[Your task]
Repeat exactly the lines of the entries below from the one with "because there are" through the one with "Disk usage and", both ends included, and nothing else.

[Available data]

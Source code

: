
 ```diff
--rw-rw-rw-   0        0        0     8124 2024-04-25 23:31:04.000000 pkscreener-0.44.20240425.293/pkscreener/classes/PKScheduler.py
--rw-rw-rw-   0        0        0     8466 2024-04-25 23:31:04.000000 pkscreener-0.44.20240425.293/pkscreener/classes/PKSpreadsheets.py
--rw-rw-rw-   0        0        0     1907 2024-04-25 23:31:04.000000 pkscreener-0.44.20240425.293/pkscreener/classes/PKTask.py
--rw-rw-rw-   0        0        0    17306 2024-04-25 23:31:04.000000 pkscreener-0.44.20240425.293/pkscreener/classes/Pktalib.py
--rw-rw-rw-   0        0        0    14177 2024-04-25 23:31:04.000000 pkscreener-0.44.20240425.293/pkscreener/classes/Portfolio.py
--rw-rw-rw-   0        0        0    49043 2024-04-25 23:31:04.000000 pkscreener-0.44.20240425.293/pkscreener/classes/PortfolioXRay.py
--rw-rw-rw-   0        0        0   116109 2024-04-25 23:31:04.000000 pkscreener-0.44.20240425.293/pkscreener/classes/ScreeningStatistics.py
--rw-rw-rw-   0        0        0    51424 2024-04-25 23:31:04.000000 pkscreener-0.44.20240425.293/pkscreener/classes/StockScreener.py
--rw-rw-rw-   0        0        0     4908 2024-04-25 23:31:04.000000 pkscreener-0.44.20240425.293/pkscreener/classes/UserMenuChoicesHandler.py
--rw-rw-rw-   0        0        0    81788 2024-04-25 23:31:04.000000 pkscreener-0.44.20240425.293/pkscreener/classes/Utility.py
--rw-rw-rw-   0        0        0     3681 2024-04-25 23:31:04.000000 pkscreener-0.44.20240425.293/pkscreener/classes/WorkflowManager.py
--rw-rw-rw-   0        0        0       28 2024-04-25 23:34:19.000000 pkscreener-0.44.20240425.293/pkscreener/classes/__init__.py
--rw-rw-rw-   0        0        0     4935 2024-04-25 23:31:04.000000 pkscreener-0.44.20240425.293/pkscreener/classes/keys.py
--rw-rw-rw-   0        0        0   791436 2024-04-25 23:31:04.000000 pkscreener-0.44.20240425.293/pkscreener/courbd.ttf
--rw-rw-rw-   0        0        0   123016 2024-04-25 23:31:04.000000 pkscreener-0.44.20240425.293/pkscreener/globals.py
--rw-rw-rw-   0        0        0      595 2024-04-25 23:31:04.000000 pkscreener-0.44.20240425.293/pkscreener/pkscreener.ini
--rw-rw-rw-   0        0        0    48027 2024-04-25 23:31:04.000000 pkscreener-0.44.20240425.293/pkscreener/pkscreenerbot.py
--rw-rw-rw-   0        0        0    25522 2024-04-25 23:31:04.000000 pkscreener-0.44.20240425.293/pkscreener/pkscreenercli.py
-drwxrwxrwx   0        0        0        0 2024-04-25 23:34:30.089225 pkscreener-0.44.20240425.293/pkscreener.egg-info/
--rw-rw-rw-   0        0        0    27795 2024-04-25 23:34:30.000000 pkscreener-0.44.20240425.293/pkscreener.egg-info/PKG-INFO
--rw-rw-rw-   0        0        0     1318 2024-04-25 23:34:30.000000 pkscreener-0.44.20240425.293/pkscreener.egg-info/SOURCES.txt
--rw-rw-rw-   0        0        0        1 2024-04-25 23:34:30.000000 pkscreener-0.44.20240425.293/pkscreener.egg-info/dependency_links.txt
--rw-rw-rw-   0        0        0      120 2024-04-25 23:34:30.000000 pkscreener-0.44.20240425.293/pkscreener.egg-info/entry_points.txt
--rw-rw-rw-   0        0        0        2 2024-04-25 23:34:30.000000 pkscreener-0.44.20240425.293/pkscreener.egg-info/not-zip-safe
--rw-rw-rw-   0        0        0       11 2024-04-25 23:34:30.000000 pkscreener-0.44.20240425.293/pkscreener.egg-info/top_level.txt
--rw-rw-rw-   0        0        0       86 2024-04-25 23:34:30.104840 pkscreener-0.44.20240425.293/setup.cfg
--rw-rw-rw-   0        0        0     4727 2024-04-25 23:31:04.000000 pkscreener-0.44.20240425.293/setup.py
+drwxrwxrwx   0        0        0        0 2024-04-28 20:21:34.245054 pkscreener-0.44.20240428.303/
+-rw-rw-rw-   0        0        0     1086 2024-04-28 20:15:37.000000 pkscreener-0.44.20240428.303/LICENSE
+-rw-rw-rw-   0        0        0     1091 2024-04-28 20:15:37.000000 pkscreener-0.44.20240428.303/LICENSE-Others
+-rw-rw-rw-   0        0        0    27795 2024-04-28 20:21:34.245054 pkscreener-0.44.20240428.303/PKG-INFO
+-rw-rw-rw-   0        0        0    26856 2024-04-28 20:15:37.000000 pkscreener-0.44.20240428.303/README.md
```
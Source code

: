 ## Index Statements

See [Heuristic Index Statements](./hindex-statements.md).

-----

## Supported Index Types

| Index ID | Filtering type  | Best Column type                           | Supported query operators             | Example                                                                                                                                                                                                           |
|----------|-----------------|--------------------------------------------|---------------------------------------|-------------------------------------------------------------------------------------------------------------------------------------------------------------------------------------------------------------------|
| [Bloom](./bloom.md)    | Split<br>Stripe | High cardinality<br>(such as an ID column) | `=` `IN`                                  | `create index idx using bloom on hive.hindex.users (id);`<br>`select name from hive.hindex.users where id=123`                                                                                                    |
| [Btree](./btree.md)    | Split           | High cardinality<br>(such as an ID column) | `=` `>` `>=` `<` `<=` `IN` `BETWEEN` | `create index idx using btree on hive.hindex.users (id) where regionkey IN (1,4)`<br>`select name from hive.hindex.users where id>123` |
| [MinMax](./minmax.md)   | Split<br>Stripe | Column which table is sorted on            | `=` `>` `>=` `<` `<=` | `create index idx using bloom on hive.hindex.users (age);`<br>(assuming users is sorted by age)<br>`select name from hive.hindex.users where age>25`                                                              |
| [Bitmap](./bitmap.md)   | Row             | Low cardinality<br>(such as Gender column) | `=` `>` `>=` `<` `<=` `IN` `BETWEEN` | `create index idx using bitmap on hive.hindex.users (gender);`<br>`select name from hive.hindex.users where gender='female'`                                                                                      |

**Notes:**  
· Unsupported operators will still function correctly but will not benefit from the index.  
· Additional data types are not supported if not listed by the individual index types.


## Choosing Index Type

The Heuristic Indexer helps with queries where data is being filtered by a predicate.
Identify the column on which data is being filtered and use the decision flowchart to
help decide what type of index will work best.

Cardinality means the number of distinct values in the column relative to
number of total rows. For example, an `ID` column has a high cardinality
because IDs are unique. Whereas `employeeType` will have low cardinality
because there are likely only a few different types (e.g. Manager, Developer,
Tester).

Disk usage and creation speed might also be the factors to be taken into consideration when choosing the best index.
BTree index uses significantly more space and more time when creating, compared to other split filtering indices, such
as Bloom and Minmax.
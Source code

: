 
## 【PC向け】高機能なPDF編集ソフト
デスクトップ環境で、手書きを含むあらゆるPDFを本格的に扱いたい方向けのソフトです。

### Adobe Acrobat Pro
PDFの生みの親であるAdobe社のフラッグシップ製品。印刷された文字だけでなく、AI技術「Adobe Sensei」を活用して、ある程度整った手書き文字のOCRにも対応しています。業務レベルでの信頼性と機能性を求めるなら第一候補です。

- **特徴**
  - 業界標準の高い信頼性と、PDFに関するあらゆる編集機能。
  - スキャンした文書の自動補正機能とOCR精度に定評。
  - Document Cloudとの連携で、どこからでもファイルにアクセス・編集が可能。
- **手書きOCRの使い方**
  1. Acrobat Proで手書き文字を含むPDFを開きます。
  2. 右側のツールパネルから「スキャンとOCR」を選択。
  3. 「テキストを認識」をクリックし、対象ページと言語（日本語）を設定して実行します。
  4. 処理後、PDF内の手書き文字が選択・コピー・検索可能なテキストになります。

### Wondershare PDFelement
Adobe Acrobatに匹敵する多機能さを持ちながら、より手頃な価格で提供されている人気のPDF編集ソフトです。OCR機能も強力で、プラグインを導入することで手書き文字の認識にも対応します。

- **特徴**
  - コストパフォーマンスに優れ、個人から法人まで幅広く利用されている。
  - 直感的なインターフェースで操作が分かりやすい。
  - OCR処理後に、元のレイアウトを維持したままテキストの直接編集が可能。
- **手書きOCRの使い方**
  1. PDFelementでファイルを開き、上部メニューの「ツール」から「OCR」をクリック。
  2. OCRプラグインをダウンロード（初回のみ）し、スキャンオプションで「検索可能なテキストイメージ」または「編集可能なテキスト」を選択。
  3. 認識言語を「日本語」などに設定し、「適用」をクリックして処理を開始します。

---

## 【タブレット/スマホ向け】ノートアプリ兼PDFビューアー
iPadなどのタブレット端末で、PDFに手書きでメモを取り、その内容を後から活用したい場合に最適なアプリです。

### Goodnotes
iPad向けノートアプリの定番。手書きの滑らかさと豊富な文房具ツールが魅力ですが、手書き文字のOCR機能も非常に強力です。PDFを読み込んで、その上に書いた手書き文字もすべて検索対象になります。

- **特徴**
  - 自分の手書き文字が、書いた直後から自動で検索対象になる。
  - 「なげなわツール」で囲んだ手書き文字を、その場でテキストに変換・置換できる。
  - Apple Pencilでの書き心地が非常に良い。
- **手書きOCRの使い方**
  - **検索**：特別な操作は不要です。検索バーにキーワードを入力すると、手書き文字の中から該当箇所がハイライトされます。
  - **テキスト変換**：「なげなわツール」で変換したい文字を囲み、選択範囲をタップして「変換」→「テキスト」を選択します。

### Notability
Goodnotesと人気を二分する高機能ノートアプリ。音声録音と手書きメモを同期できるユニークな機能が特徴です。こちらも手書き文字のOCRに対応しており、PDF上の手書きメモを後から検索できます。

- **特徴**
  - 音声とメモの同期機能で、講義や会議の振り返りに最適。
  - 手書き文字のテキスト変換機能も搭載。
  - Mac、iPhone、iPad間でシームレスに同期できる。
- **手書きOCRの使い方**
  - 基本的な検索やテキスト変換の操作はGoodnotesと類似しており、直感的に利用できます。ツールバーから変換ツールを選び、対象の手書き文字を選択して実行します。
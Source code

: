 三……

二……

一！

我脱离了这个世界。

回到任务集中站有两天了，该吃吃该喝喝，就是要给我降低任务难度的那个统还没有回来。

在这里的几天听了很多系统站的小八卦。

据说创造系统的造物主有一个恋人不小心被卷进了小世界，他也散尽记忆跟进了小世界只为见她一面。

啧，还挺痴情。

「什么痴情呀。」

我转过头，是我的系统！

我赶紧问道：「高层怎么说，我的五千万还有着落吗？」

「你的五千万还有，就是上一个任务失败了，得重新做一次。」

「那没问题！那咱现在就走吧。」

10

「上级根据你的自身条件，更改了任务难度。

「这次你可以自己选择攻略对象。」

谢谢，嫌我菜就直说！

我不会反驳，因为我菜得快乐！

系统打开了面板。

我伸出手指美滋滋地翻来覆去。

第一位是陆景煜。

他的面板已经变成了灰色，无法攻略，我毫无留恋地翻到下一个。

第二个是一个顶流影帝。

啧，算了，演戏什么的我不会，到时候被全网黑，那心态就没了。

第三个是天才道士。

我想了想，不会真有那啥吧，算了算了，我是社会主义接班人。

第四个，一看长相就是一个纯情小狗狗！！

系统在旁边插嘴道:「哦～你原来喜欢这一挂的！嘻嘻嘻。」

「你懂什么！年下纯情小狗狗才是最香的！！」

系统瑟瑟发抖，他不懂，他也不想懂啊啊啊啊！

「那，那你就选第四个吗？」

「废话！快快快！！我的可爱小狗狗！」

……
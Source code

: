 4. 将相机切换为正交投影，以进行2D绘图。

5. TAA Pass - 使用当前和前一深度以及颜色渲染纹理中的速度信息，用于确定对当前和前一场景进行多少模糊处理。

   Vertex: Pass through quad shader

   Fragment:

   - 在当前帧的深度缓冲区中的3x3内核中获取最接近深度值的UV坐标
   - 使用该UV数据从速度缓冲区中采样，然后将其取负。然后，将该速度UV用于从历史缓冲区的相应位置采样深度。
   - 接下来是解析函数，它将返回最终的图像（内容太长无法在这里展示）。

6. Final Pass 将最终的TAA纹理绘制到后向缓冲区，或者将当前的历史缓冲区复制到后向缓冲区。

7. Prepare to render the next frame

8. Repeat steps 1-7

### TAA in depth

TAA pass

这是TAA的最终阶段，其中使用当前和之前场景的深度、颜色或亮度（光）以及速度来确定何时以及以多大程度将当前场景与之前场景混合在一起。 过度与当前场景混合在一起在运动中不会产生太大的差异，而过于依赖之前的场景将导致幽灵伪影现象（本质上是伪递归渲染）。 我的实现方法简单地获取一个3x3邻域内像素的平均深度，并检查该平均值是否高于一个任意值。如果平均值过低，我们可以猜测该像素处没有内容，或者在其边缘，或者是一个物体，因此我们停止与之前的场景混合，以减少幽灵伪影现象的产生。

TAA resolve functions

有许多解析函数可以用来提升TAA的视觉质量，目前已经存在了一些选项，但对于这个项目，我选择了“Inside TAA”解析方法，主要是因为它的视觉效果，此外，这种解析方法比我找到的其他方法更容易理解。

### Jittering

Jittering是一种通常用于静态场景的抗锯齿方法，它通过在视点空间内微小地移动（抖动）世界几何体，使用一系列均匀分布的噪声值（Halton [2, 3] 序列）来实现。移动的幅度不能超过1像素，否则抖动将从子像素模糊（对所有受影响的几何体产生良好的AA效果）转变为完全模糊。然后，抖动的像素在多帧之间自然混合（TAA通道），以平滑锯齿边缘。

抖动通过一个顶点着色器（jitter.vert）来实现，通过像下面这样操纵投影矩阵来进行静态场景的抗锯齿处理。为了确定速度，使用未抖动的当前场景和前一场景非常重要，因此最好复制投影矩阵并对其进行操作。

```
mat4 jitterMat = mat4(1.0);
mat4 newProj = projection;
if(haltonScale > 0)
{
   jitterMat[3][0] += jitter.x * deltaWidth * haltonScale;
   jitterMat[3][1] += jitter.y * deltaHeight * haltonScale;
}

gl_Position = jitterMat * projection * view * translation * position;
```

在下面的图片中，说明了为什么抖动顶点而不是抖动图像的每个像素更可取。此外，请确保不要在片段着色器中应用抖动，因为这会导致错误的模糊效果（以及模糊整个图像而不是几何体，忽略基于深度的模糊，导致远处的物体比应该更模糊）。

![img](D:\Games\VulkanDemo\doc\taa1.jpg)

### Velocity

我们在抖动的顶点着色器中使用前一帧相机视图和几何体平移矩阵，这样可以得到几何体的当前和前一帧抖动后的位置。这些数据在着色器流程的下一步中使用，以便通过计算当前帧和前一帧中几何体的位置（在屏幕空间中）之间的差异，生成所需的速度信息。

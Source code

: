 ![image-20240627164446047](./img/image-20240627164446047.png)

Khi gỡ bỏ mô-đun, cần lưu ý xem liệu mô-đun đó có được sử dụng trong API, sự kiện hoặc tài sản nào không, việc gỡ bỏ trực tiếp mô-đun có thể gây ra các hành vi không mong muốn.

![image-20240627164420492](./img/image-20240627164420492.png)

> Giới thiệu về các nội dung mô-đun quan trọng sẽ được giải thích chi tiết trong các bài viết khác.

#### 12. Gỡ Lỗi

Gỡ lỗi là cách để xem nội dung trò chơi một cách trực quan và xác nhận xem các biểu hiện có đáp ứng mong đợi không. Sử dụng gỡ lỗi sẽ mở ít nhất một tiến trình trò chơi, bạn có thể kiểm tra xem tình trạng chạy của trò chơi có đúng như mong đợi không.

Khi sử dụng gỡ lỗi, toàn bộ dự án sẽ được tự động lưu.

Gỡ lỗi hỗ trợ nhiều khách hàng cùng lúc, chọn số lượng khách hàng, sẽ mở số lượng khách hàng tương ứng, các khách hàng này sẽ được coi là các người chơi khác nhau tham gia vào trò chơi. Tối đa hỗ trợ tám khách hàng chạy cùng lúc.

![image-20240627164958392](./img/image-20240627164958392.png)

[Finished exercise]
because there are likely only a few different types (e.g. Manager, Developer,
Tester).

Disk usage and creation speed might also be the factors to be taken into consideration when choosing the best index.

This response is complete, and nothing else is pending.